BEGIN Stored data
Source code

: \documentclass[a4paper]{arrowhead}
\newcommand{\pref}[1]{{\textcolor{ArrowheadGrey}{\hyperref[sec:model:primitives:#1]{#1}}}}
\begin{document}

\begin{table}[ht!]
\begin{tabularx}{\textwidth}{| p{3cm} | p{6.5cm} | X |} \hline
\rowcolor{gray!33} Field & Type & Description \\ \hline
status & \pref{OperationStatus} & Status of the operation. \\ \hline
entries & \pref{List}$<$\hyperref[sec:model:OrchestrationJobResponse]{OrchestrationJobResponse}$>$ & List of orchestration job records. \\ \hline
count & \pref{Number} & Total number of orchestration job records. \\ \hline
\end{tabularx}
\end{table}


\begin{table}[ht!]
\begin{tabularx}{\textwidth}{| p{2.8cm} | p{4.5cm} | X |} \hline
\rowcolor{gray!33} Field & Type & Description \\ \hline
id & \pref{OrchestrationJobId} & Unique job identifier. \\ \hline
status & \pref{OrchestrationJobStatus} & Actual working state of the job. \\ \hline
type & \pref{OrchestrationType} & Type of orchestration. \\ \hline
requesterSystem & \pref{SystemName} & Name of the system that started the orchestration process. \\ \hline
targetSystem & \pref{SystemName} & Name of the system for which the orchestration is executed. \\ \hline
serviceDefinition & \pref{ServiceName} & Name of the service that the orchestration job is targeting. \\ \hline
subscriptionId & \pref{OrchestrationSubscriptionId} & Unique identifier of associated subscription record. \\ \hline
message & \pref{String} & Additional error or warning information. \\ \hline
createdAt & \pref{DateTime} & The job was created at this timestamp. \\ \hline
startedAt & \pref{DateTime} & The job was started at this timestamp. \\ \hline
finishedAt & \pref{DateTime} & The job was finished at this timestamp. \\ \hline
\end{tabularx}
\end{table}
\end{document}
END Stored data
Type out all of the records again, exactly.

— Exercise response —
Source code

: \documentclass[a4paper]{arrowhead}
\newcommand{\pref}[1]{{\textcolor{ArrowheadGrey}{\hyperref[sec:model:primitives:#1]{#1}}}}
\begin{document}

\begin{table}[ht!]
\begin{tabularx}{\textwidth}{| p{3cm} | p{6.5cm} | X |} \hline
\rowcolor{gray!33} Field & Type & Description \\ \hline
status & \pref{OperationStatus} & Status of the operation. \\ \hline
entries & \pref{List}$<$\hyperref[sec:model:OrchestrationJobResponse]{OrchestrationJobResponse}$>$ & List of orchestration job records. \\ \hline
count & \pref{Number} & Total number of orchestration job records. \\ \hline
\end{tabularx}
\end{table}


\begin{table}[ht!]
\begin{tabularx}{\textwidth}{| p{2.8cm} | p{4.5cm} | X |} \hline
\rowcolor{gray!33} Field & Type & Description \\ \hline
id & \pref{OrchestrationJobId} & Unique job identifier. \\ \hline
status & \pref{OrchestrationJobStatus} & Actual working state of the job. \\ \hline
type & \pref{OrchestrationType} & Type of orchestration. \\ \hline
requesterSystem & \pref{SystemName} & Name of the system that started the orchestration process. \\ \hline
targetSystem & \pref{SystemName} & Name of the system for which the orchestration is executed. \\ \hline
serviceDefinition & \pref{ServiceName} & Name of the service that the orchestration job is targeting. \\ \hline
subscriptionId & \pref{OrchestrationSubscriptionId} & Unique identifier of associated subscription record. \\ \hline
message & \pref{String} & Additional error or warning information. \\ \hline
createdAt & \pref{DateTime} & The job was created at this timestamp. \\ \hline
startedAt & \pref{DateTime} & The job was started at this timestamp. \\ \hline
finishedAt & \pref{DateTime} & The job was finished at this timestamp. \\ \hline
\end{tabularx}
\end{table}
\end{document}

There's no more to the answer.